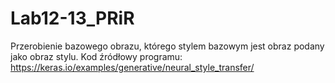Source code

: # Lab12-13_PRiR

Przerobienie bazowego obrazu, którego stylem bazowym jest obraz podany jako obraz stylu. 
Kod źródłowy programu: https://keras.io/examples/generative/neural_style_transfer/
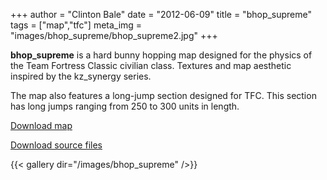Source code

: +++
author = "Clinton Bale"
date = "2012-06-09"
title = "bhop_supreme"
tags = ["map","tfc"]
meta_img = "images/bhop_supreme/bhop_supreme2.jpg"
+++

**bhop_supreme** is a hard bunny hopping map designed for the physics of the Team Fortress Classic civilian class. Textures and map aesthetic inspired by the kz\_synergy series.

The map also features a long-jump section designed for TFC. This section has long jumps ranging from 250 to 300 units in length.

[Download map](/assets/bhop_supreme/bhop_supreme.rar)

[Download source files](/assets/bhop_supreme/bhop_supreme_source.zip)

{{< gallery dir="/images/bhop_supreme" />}}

================================

- [Exercise requirements]:
What is the number of lines in the listing above that contain the word "designed"? Reply with that number alone.

- [Answer box]:
2